By Ken Maher

Above: Ken Maher, Professor of Practice, UNSW Built Environment and President of the Australian Sustainable Built Environment Council (ASBEC).

When most people think of climate change, they think of the potential dangers: higher temperatures, rising sea levels and ferocious storms. They don’t think of a potential massive economic boost – but that’s just what Australia’s building sector has within reach, if only we can persuade governments to take the necessary steps to get there.
Climate change represents just that – change in the way we do things. With change comes opportunity.
ASBEC’s new report, Low Carbon, High Performance, contains detailed economic modelling by ClimateWorks showing how reducing emissions in the building sector will save money, grow jobs and improve quality of life for all Australians.
At last year’s Paris climate talks, Australia signed up to meet some ambitious climate targets. We’re going to have to reduce our overall emissions substantially to meet them. Only the building sector can help us get there in time.
Buildings produce almost a quarter of Australia’s emissions, but unlike the transport or aviation sectors, we already have the technology to massively reduce building emissions.
We’re all familiar with rooftop solar panels, but emerging technologies will improve things even further. These include solar photovoltaic cells that are integrated into building materials, replacing roofing materials. Better collection and use of data, in the form of real­time feedback on energy use and low­-cost sensors, can also help optimise building performance, lowering emissions and minimising time and money spent on maintenance.
Prefabrication of building components also has the potential to reduce construction time and costs, while enabling off site construction of building elements and permitting high levels of customisation – improving building quality and asset value.

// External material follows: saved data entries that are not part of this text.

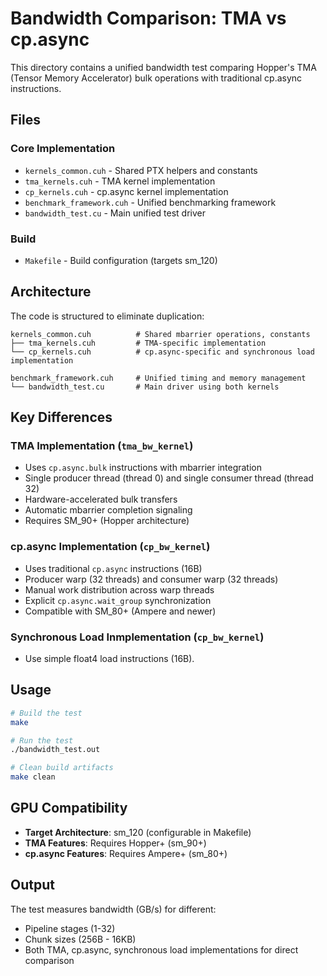 # Bandwidth Comparison: TMA vs cp.async

This directory contains a unified bandwidth test comparing Hopper's TMA (Tensor Memory Accelerator) bulk operations with traditional cp.async instructions.

## Files

### Core Implementation
- `kernels_common.cuh` - Shared PTX helpers and constants
- `tma_kernels.cuh` - TMA kernel implementation 
- `cp_kernels.cuh` - cp.async kernel implementation
- `benchmark_framework.cuh` - Unified benchmarking framework
- `bandwidth_test.cu` - Main unified test driver

### Build
- `Makefile` - Build configuration (targets sm_120)

## Architecture

The code is structured to eliminate duplication:

```
kernels_common.cuh          # Shared mbarrier operations, constants
├── tma_kernels.cuh         # TMA-specific implementation  
└── cp_kernels.cuh    		# cp.async-specific and synchronous load implementation

benchmark_framework.cuh     # Unified timing and memory management
└── bandwidth_test.cu       # Main driver using both kernels
```

## Key Differences

### TMA Implementation (`tma_bw_kernel`)
- Uses `cp.async.bulk` instructions with mbarrier integration
- Single producer thread (thread 0) and single consumer thread (thread 32)
- Hardware-accelerated bulk transfers
- Automatic mbarrier completion signaling
- Requires SM_90+ (Hopper architecture)

### cp.async Implementation (`cp_bw_kernel`)
- Uses traditional `cp.async` instructions (16B)
- Producer warp (32 threads) and consumer warp (32 threads)
- Manual work distribution across warp threads
- Explicit `cp.async.wait_group` synchronization
- Compatible with SM_80+ (Ampere and newer)

### Synchronous Load Inmplementation (`cp_bw_kernel`)
- Use simple float4 load instructions (16B).

## Usage

```bash
# Build the test
make

# Run the test
./bandwidth_test.out

# Clean build artifacts
make clean
```

## GPU Compatibility

- **Target Architecture**: sm_120 (configurable in Makefile)
- **TMA Features**: Requires Hopper+ (sm_90+)
- **cp.async Features**: Requires Ampere+ (sm_80+)

## Output

The test measures bandwidth (GB/s) for different:
- Pipeline stages (1-32)
- Chunk sizes (256B - 16KB) 
- Both TMA, cp.async, synchronous load implementations for direct comparison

All these technologies will require skilled workers to make and implement them, boosting jobs in the Australian building sector.
The report shows how technologies and practices like these will save a whopping $20 billion – or $2 for every $1 invested. The major component of these energy savings will be delivered by buildings that are cheaper to light, heat and cool, but in addition our buildings will support greater productivity.
The benefits are not just economic and environmental. Research shows that buildings designed for low emissions are also just better buildings. Features like more natural light and more comfortable temperature make low carbon buildings more productive, healthier places to live, work and learn.
Australia’s building sector is already well placed to become a global leader in energy and sustainability. Over the past decade, market leaders here in Australia have demonstrated that rapid improvements in building energy performance are possible.
For example, property group Stockland have successfully reduced emissions across their office portfolio by 50 per cent since 2006, with the World Dow Jones Sustainability Index naming Stockland the world’s most sustainable real estate company.
However the benefits of a zero carbon building sector can’t happen without government backing. While our industry leaders have shown that substantial improvements can be achieved in the design and construction of high performance buildings, energy intensity has only improved by two per cent across the commercial sector in a decade.
Things are a little better in the residential sector, with five per cent improvement, mostly as a result of the high take-up of rooftop solar by Australian households. But these improvements are not enough.
A range of interconnected financial and non-­financial barriers stand in the way of achieving the changes we need. Low Carbon, High Performance sets out the key steps that policymakers need to take to overcome these barriers and achieve the necessary transition.
Governments need to establish a national plan towards zero carbon buildings by 2050, which should make it clear who takes ministerial responsibility, develop and implement policy frameworks, set interim and long­term targets, and co­ordinate local, state and federal governments.
We’ll also need strong mandatory minimum standards for buildings, equipment and appliances, and to establish a clear forward trajectory for future standards progressively implemented up until 2050.
Targeted incentives and programs can support higher performance in the short to medium term. For example, governments can use their considerable power as purchasers and provide financial incentives for building owners and tenants to implement emissions reducing initiatives.
Our energy market needs reform to support the implementation of cost­-effective energy efficiency and distributed energy improvements, by removing energy market barriers and distortions.
To enable informed consumer choice and support the innovation, commercialisation and deployment of new technologies, and business models for delivery of energy efficiency and distributed energy solutions, we also need resource-appropriate energy data, information, research and education measures.
The opportunity cost of not acting quickly is stark. Even five years of delay will lock in low performing buildings for decades, reducing our chance to meet emissions targets and encumbering us all with higher energy costs and buildings of lower quality.
ASBEC’s members from across the building sector call on governments to make the policy commitments we need to access a low carbon future: one that will be more productive, prosperous and healthy for all Australians. We need to protect the climate we all enjoy – and the fragile planet we all share.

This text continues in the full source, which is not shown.